Events March 27-29: 80s Night, Musicians from Marlboro, and American Painting Techniques

Young musicians from the Marlboro Music Festival in Vermont come to the Freer Gallery this week.
Young musicians from the Marlboro Music Festival in Vermont come to the Freer Gallery this week. Image courtesy of Marlboro Music Festival's Facebook page

Tuesday, March 27 80s Night

Feeling nostalgic for the decade of Lycra and Madonna? Test your memory at the National Portrait Gallery’s pop quiz happy hour. Trivia is based on the NPG’s portraits of 80s icons in music, sports and news. Parachute pants optional. Free. 6:30 p.m. Kogod Courtyard, National Portrait Gallery.

Wednesday, March 28 Musicians from Marlboro II

Since its establishment in 1951, the Marlboro Chamber Music Festival has become internationally acclaimed for its immersive training of the brightest young talents of each generation. Now, several of those talents—violinists David Bowlin and Robin Scott, violists Kyle Armbrust and Emily Deans, cellist Peter Stumpf, clarinetist Romie de Guise-Langlois, and pianist Gabriele Carcano—leave the foothills of Vermont to perform Haydn’s String Quartet, op. 54, no. 1; Beethoven’s String Quintet, op. 29; and Brahms’ Clarinet Trio, op. 114. Come early for a pre-concert tour of Japanese art. Free tickets required. 7:30 p.m. Meyer Auditorium, Freer and Sackler Galleries.

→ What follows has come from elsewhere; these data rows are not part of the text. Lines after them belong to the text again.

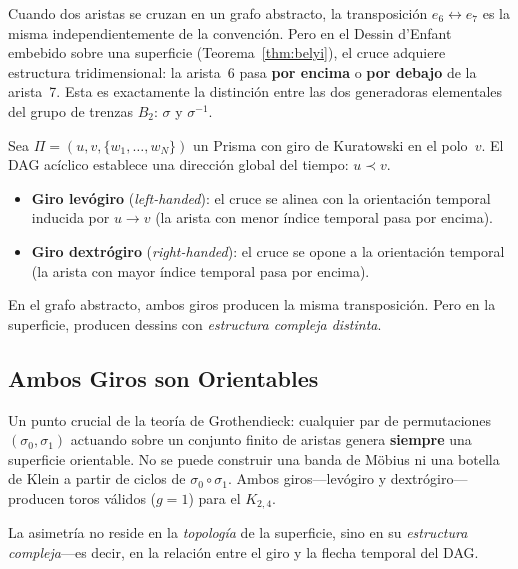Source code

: \documentclass[11pt, a4paper, openany]{book}
\begin{document}
Cuando dos aristas se cruzan en un grafo abstracto, la transposici\'on
$e_6 \leftrightarrow e_7$ es la misma independientemente de la
convenci\'on. Pero en el Dessin d'Enfant embebido sobre una superficie
(Teorema~\ref{thm:belyi}), el cruce adquiere estructura
tridimensional: la arista~6 pasa \textbf{por encima} o
\textbf{por debajo} de la arista~7. Esta es exactamente la distinci\'on
entre las dos generadoras elementales del grupo de trenzas $B_2$:
$\sigma$ y $\sigma^{-1}$.

\begin{definition}
\label{def:twist-chirality}
Sea $\Pi = (u, v, \{w_1, \ldots, w_N\})$ un Prisma con giro de
Kuratowski en el polo~$v$. El DAG ac\'iclico establece una direcci\'on
global del tiempo: $u \prec v$.
\begin{itemize}
  \item \textbf{Giro lev\'ogiro} (\emph{left-handed}): el cruce se
    alinea con la orientaci\'on temporal inducida por $u \to v$
    (la arista con menor \'indice temporal pasa por encima).
  \item \textbf{Giro dextr\'ogiro} (\emph{right-handed}): el cruce se
    opone a la orientaci\'on temporal (la arista con mayor \'indice
    temporal pasa por encima).
\end{itemize}
\end{definition}

En el grafo abstracto, ambos giros producen la misma transposici\'on.
Pero en la superficie, producen dessins con \emph{estructura compleja
distinta}.

\subsection{Ambos Giros son Orientables}

Un punto crucial de la teor\'ia de Grothendieck: cualquier par de
permutaciones $(\sigma_0, \sigma_1)$ actuando sobre un conjunto
finito de aristas genera \textbf{siempre} una superficie orientable.
No se puede construir una banda de M\"obius ni una botella de Klein a
partir de ciclos de $\sigma_0 \circ \sigma_1$. Ambos giros---lev\'ogiro
y dextr\'ogiro---producen toros v\'alidos ($g = 1$) para el $K_{2,4}$.

La asimetr\'ia no reside en la \emph{topolog\'ia} de la superficie,
sino en su \emph{estructura compleja}---es decir, en la relaci\'on
entre el giro y la flecha temporal del DAG.
\end{document}
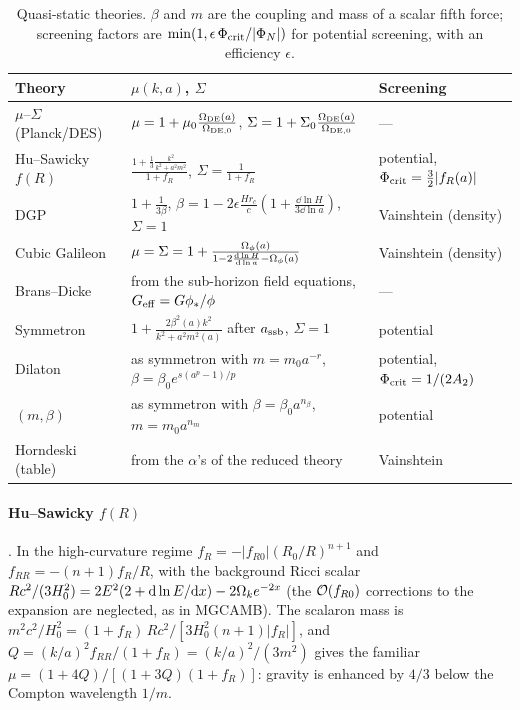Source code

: \begin{table}[htbp]
\centering\small
\caption{Quasi-static theories. $\beta$ and $m$ are the coupling and mass of a scalar fifth force; screening factors
are $\min(1,\epsilon\,\Phi_{\rm crit}/|\Phi_N|)$ for potential screening, with an efficiency $\epsilon$.}
\label{tab:ext-qs}
\begin{tabularx}{\textwidth}{@{}lXX@{}}
\toprule
Theory & $\mu(k,a)$, $\Sigma$ & Screening \\
\midrule
$\mu$--$\Sigma$ (Planck/DES) & $\mu=1+\mu_0\frac{\Omega_{\rm DE}(a)}{\Omega_{\rm DE,0}}$, $\Sigma=1+\Sigma_0\frac{\Omega_{\rm DE}(a)}{\Omega_{\rm DE,0}}$ & --- \\
Hu--Sawicky $f(R)$ & $\frac{1+\frac13\frac{k^2}{k^2+a^2m^2}}{1+f_R}$, $\Sigma=\frac{1}{1+f_R}$ & potential, $\Phi_{\rm crit}=\frac32|f_R(a)|$ \\
DGP & $1+\frac{1}{3\beta}$, $\beta=1-2\epsilon\frac{Hr_c}{c}\left(1+\frac{\dd\ln H}{3\dd\ln a}\right)$, $\Sigma=1$ & Vainshtein (density) \\
Cubic Galileon & $\mu=\Sigma=1+\frac{\Omega_\phi(a)}{1-2\frac{\mathrm{d}\ln H}{\mathrm{d}\ln a}-\Omega_\phi(a)}$ & Vainshtein (density) \\
Brans--Dicke & from the sub-horizon field equations, $G_{\rm eff}=G\phi_*/\phi$ & --- \\
Symmetron & $1+\frac{2\beta^2(a)k^2}{k^2+a^2m^2(a)}$ after $a_{\rm ssb}$, $\Sigma=1$ & potential \\
Dilaton & as symmetron with $m=m_0a^{-r}$, $\beta=\beta_0e^{s(a^p-1)/p}$ & potential, $\Phi_{\rm crit}=1/(2A_2)$ \\
$(m,\beta)$ & as symmetron with $\beta=\beta_0a^{n_\beta}$, $m=m_0a^{n_m}$ & potential \\
Horndeski (table) & from the $\alpha$'s of the reduced theory \cite{Kimura2012} & Vainshtein \\
\bottomrule
\end{tabularx}
\end{table}

\paragraph*{Hu--Sawicky $f(R)$} \cite{HuSawicki2007}. In the high-curvature regime $f_R=-|f_{R0}|(R_0/R)^{n+1}$ and
$f_{RR}=-(n+1)f_R/R$, with the background Ricci scalar $Rc^2/(3H_0^2)=2E^2(2+\mathrm{d}\ln E/\mathrm{d} x)-2\Omega_ke^{-2x}$ (the
$\mathcal{O}(f_{R0})$ corrections to the expansion are neglected, as in MGCAMB). The scalaron mass is
$m^2c^2/H_0^2=(1+f_R)\,Rc^2/[3H_0^2(n+1)|f_R|]$, and $Q=(k/a)^2f_{RR}/(1+f_R)=(k/a)^2/(3m^2)$ gives the familiar
$\mu=(1+4Q)/[(1+3Q)(1+f_R)]$: gravity is enhanced by $4/3$ below the Compton wavelength $1/m$.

Thursday, March 29 American Painting Techniques

What gives a painting that early American style? Art conservators Lance Mayer and Gay Myers explain certain techniques and materials used by early American painters. Their book, American Painters on Technique: The Colonial Period to 1860, is the first comprehensive study of this topic. Discover the innovations of these pioneering artists through first-person descriptions of American painters at work, letters, shopkeepers’ bills and more. Free. 7:00 p.m. McEvoy Auditorium, American Art Museum.